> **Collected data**
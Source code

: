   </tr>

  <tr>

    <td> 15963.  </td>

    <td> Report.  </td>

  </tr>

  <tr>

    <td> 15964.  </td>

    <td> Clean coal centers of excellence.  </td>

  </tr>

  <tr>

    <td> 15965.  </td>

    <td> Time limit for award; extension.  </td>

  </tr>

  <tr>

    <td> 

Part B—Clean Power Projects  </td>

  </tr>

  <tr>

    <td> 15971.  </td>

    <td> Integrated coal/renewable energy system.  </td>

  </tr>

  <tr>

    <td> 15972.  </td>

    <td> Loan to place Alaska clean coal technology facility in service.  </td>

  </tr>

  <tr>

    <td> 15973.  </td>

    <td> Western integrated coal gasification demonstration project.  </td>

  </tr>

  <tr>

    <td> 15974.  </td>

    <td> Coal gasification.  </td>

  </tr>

> **Work request**
Give back the data above word for word.

> **Solution below**
Source code

:   </tr>

  <tr>

    <td> 15963.  </td>

    <td> Report.  </td>

  </tr>

  <tr>

    <td> 15964.  </td>

    <td> Clean coal centers of excellence.  </td>

  </tr>

  <tr>

    <td> 15965.  </td>

    <td> Time limit for award; extension.  </td>

  </tr>

  <tr>

    <td> 

Part B—Clean Power Projects  </td>

  </tr>

  <tr>

    <td> 15971.  </td>

    <td> Integrated coal/renewable energy system.  </td>

  </tr>

  <tr>

    <td> 15972.  </td>

    <td> Loan to place Alaska clean coal technology facility in service.  </td>

  </tr>

  <tr>

    <td> 15973.  </td>

    <td> Western integrated coal gasification demonstration project.  </td>

  </tr>

  <tr>

    <td> 15974.  </td>

    <td> Coal gasification.  </td>

  </tr>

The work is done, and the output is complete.